Segment Start: Provided material
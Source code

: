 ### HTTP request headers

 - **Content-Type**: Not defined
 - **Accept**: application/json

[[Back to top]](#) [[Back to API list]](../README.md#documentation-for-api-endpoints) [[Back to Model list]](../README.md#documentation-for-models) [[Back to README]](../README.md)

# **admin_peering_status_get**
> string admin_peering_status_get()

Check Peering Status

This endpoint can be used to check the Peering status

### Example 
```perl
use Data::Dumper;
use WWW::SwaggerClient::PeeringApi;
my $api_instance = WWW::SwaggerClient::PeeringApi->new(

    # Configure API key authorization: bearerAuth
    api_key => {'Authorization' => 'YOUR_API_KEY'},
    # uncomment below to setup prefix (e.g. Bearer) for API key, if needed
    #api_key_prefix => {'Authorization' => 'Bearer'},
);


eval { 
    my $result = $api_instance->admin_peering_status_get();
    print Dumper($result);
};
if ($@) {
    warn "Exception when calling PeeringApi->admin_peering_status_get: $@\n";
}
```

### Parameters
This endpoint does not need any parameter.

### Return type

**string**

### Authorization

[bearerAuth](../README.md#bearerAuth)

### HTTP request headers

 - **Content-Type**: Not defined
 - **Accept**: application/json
Segment End: Provided material
• **Exercise**: Show all lines of the material in which the word "headers" can be found.

• **Solution**:
: ### HTTP request headers
### HTTP request headers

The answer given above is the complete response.